* **TASK DIRECTIONS**: Exactly as written, write out the lines below from the first to the one containing "Magnesium acquisition systems represent", inclusive. Pictures do not belong in the copy.

Saved entries
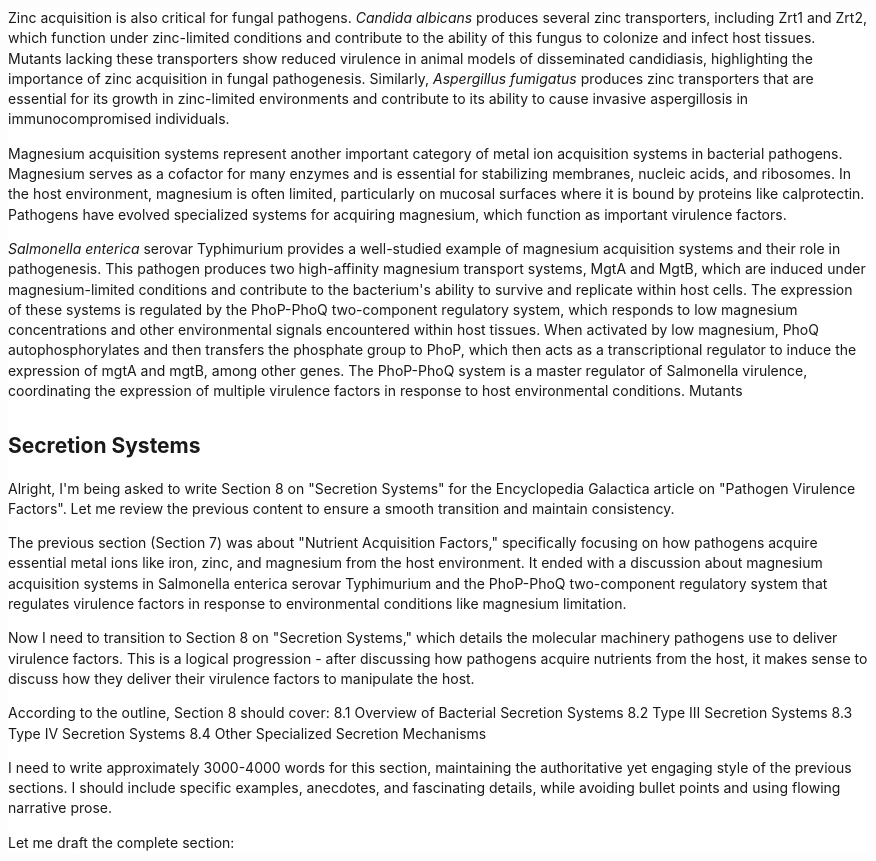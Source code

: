 Zinc acquisition is also critical for fungal pathogens. *Candida albicans* produces several zinc transporters, including Zrt1 and Zrt2, which function under zinc-limited conditions and contribute to the ability of this fungus to colonize and infect host tissues. Mutants lacking these transporters show reduced virulence in animal models of disseminated candidiasis, highlighting the importance of zinc acquisition in fungal pathogenesis. Similarly, *Aspergillus fumigatus* produces zinc transporters that are essential for its growth in zinc-limited environments and contribute to its ability to cause invasive aspergillosis in immunocompromised individuals.

Magnesium acquisition systems represent another important category of metal ion acquisition systems in bacterial pathogens. Magnesium serves as a cofactor for many enzymes and is essential for stabilizing membranes, nucleic acids, and ribosomes. In the host environment, magnesium is often limited, particularly on mucosal surfaces where it is bound by proteins like calprotectin. Pathogens have evolved specialized systems for acquiring magnesium, which function as important virulence factors.

*Salmonella enterica* serovar Typhimurium provides a well-studied example of magnesium acquisition systems and their role in pathogenesis. This pathogen produces two high-affinity magnesium transport systems, MgtA and MgtB, which are induced under magnesium-limited conditions and contribute to the bacterium's ability to survive and replicate within host cells. The expression of these systems is regulated by the PhoP-PhoQ two-component regulatory system, which responds to low magnesium concentrations and other environmental signals encountered within host tissues. When activated by low magnesium, PhoQ autophosphorylates and then transfers the phosphate group to PhoP, which then acts as a transcriptional regulator to induce the expression of mgtA and mgtB, among other genes. The PhoP-PhoQ system is a master regulator of Salmonella virulence, coordinating the expression of multiple virulence factors in response to host environmental conditions. Mutants

## Secretion Systems

<think>Alright, I'm being asked to write Section 8 on "Secretion Systems" for the Encyclopedia Galactica article on "Pathogen Virulence Factors". Let me review the previous content to ensure a smooth transition and maintain consistency.

The previous section (Section 7) was about "Nutrient Acquisition Factors," specifically focusing on how pathogens acquire essential metal ions like iron, zinc, and magnesium from the host environment. It ended with a discussion about magnesium acquisition systems in Salmonella enterica serovar Typhimurium and the PhoP-PhoQ two-component regulatory system that regulates virulence factors in response to environmental conditions like magnesium limitation.

Now I need to transition to Section 8 on "Secretion Systems," which details the molecular machinery pathogens use to deliver virulence factors. This is a logical progression - after discussing how pathogens acquire nutrients from the host, it makes sense to discuss how they deliver their virulence factors to manipulate the host.

According to the outline, Section 8 should cover:
8.1 Overview of Bacterial Secretion Systems
8.2 Type III Secretion Systems
8.3 Type IV Secretion Systems
8.4 Other Specialized Secretion Mechanisms

I need to write approximately 3000-4000 words for this section, maintaining the authoritative yet engaging style of the previous sections. I should include specific examples, anecdotes, and fascinating details, while avoiding bullet points and using flowing narrative prose.

Let me draft the complete section:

* **EXERCISE ANSWER**:
Source code

: Zinc acquisition is also critical for fungal pathogens. *Candida albicans* produces several zinc transporters, including Zrt1 and Zrt2, which function under zinc-limited conditions and contribute to the ability of this fungus to colonize and infect host tissues. Mutants lacking these transporters show reduced virulence in animal models of disseminated candidiasis, highlighting the importance of zinc acquisition in fungal pathogenesis. Similarly, *Aspergillus fumigatus* produces zinc transporters that are essential for its growth in zinc-limited environments and contribute to its ability to cause invasive aspergillosis in immunocompromised individuals.

Magnesium acquisition systems represent another important category of metal ion acquisition systems in bacterial pathogens. Magnesium serves as a cofactor for many enzymes and is essential for stabilizing membranes, nucleic acids, and ribosomes. In the host environment, magnesium is often limited, particularly on mucosal surfaces where it is bound by proteins like calprotectin. Pathogens have evolved specialized systems for acquiring magnesium, which function as important virulence factors.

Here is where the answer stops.